**WHAT THIS TASK INVOLVES:** State only the number of lines below where the word "optional" is found.
· · ·
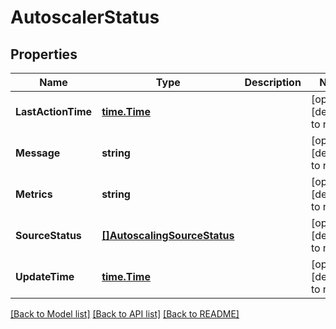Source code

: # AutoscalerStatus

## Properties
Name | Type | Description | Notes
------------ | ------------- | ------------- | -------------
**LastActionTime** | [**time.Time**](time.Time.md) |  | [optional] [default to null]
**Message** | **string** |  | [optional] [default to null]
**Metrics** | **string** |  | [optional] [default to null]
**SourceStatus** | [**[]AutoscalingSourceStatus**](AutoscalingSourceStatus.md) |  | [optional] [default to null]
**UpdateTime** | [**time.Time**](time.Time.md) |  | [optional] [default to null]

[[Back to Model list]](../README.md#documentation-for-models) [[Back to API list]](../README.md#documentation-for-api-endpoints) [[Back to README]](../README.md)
· · ·
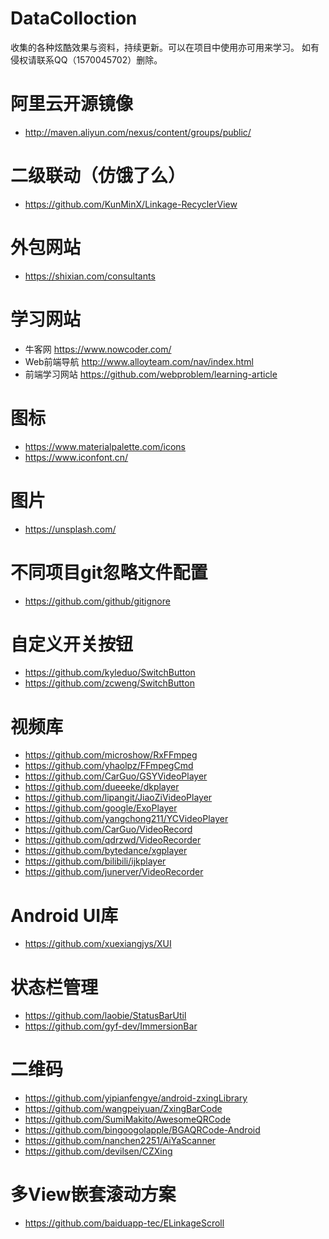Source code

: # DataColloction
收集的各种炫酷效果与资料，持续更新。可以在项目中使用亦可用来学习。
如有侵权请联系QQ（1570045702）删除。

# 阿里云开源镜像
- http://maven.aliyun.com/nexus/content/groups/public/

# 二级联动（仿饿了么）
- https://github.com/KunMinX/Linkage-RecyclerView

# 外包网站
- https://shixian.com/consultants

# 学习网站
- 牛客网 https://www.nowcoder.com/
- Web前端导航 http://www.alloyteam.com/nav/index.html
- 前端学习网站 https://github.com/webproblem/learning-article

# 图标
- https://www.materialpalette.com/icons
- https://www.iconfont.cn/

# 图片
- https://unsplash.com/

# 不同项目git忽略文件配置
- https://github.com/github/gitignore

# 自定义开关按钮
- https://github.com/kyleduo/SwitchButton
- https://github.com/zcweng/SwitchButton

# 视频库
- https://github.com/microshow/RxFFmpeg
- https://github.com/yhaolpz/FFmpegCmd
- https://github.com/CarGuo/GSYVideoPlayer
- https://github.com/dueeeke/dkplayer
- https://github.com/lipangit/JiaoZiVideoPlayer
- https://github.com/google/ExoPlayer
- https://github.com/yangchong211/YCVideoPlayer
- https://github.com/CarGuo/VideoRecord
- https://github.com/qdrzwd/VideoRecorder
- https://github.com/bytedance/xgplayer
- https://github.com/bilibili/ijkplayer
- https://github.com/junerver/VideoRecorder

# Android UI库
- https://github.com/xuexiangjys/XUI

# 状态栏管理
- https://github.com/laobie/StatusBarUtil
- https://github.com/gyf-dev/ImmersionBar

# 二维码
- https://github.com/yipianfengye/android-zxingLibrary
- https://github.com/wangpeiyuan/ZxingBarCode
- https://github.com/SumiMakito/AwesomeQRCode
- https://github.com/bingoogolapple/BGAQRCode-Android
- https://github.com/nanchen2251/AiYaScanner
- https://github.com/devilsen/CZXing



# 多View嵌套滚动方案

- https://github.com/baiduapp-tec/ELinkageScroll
· · ·
**EXPECTED OUTPUT:** 5